---- DATA SUPPLIED

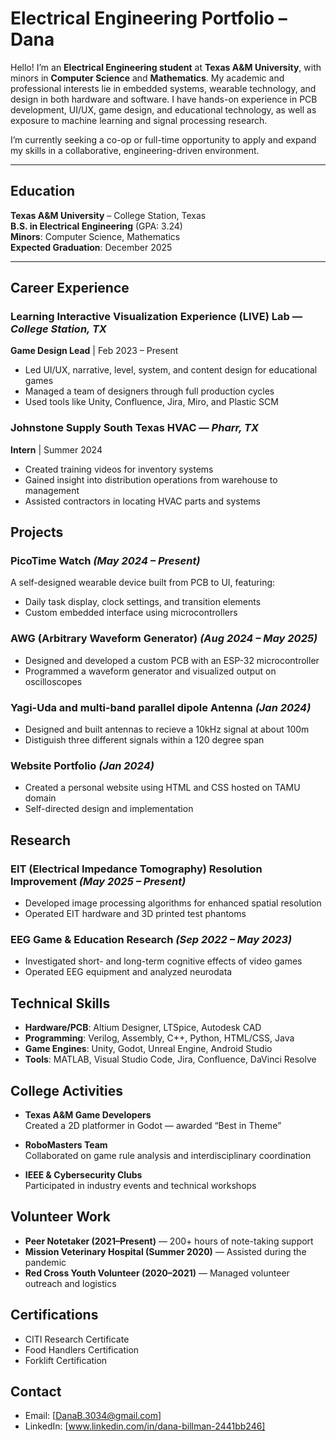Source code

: # Electrical Engineering Portfolio – Dana

Hello! I’m an **Electrical Engineering student** at **Texas A&M University**, with minors in **Computer Science** and **Mathematics**. My academic and professional interests lie in embedded systems, wearable technology, and design in both hardware and software. I have hands-on experience in PCB development, UI/UX, game design, and educational technology, as well as exposure to machine learning and signal processing research.

I’m currently seeking a co-op or full-time opportunity to apply and expand my skills in a collaborative, engineering-driven environment.

---

## Education

**Texas A&M University** – College Station, Texas  
**B.S. in Electrical Engineering** (GPA: 3.24)  
**Minors**: Computer Science, Mathematics  
**Expected Graduation**: December 2025

---

## Career Experience

### Learning Interactive Visualization Experience (LIVE) Lab — *College Station, TX*  
**Game Design Lead** | Feb 2023 – Present  
- Led UI/UX, narrative, level, system, and content design for educational games  
- Managed a team of designers through full production cycles  
- Used tools like Unity, Confluence, Jira, Miro, and Plastic SCM

### Johnstone Supply South Texas HVAC — *Pharr, TX*  
**Intern** | Summer 2024  
- Created training videos for inventory systems  
- Gained insight into distribution operations from warehouse to management  
- Assisted contractors in locating HVAC parts and systems


## Projects

### PicoTime Watch *(May 2024 – Present)*  
A self-designed wearable device built from PCB to UI, featuring:  
- Daily task display, clock settings, and transition elements  
- Custom embedded interface using microcontrollers

### AWG (Arbitrary Waveform Generator) *(Aug 2024 – May 2025)*  
- Designed and developed a custom PCB with an ESP-32 microcontroller  
- Programmed a waveform generator and visualized output on oscilloscopes

### Yagi-Uda and multi-band parallel dipole Antenna *(Jan 2024)*  
- Designed and built antennas to recieve a 10kHz signal at about 100m 
- Distiguish three different signals within a 120 degree span

### Website Portfolio *(Jan 2024)*  
- Created a personal website using HTML and CSS hosted on TAMU domain  
- Self-directed design and implementation


## Research

### EIT (Electrical Impedance Tomography) Resolution Improvement *(May 2025 – Present)*  
- Developed image processing algorithms for enhanced spatial resolution  
- Operated EIT hardware and 3D printed test phantoms

### EEG Game & Education Research *(Sep 2022 – May 2023)*  
- Investigated short- and long-term cognitive effects of video games  
- Operated EEG equipment and analyzed neurodata


## Technical Skills

- **Hardware/PCB**: Altium Designer, LTSpice, Autodesk CAD  
- **Programming**: Verilog, Assembly, C++, Python, HTML/CSS, Java  
- **Game Engines**: Unity, Godot, Unreal Engine, Android Studio  
- **Tools**: MATLAB, Visual Studio Code, Jira, Confluence, DaVinci Resolve  


## College Activities

- **Texas A&M Game Developers**  
  Created a 2D platformer in Godot — awarded “Best in Theme”

- **RoboMasters Team**  
  Collaborated on game rule analysis and interdisciplinary coordination

- **IEEE & Cybersecurity Clubs**  
  Participated in industry events and technical workshops  



## Volunteer Work

- **Peer Notetaker (2021–Present)** — 200+ hours of note-taking support  
- **Mission Veterinary Hospital (Summer 2020)** — Assisted during the pandemic  
- **Red Cross Youth Volunteer (2020–2021)** — Managed volunteer outreach and logistics



## Certifications

- CITI Research Certificate  
- Food Handlers Certification  
- Forklift Certification


## Contact
- Email: [DanaB.3034@gmail.com]   
- LinkedIn: [www.linkedin.com/in/dana-billman-2441bb246]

--------

:: DESCRIPTION OF THE TASK ::
Out of the data above, set down the lines from the one with "- Self-directed design and implementation" to the one with "- Food Handlers Certification", both included, exactly as written and with no additions.

:: RESPONSE AREA ::
- Self-directed design and implementation


## Research

### EIT (Electrical Impedance Tomography) Resolution Improvement *(May 2025 – Present)*  
- Developed image processing algorithms for enhanced spatial resolution  
- Operated EIT hardware and 3D printed test phantoms

### EEG Game & Education Research *(Sep 2022 – May 2023)*  
- Investigated short- and long-term cognitive effects of video games  
- Operated EEG equipment and analyzed neurodata


## Technical Skills

- **Hardware/PCB**: Altium Designer, LTSpice, Autodesk CAD  
- **Programming**: Verilog, Assembly, C++, Python, HTML/CSS, Java  
- **Game Engines**: Unity, Godot, Unreal Engine, Android Studio  
- **Tools**: MATLAB, Visual Studio Code, Jira, Confluence, DaVinci Resolve  


## College Activities

- **Texas A&M Game Developers**  
  Created a 2D platformer in Godot — awarded “Best in Theme”

- **RoboMasters Team**  
  Collaborated on game rule analysis and interdisciplinary coordination

- **IEEE & Cybersecurity Clubs**  
  Participated in industry events and technical workshops  



## Volunteer Work

- **Peer Notetaker (2021–Present)** — 200+ hours of note-taking support  
- **Mission Veterinary Hospital (Summer 2020)** — Assisted during the pandemic  
- **Red Cross Youth Volunteer (2020–2021)** — Managed volunteer outreach and logistics



## Certifications

- CITI Research Certificate  
- Food Handlers Certification  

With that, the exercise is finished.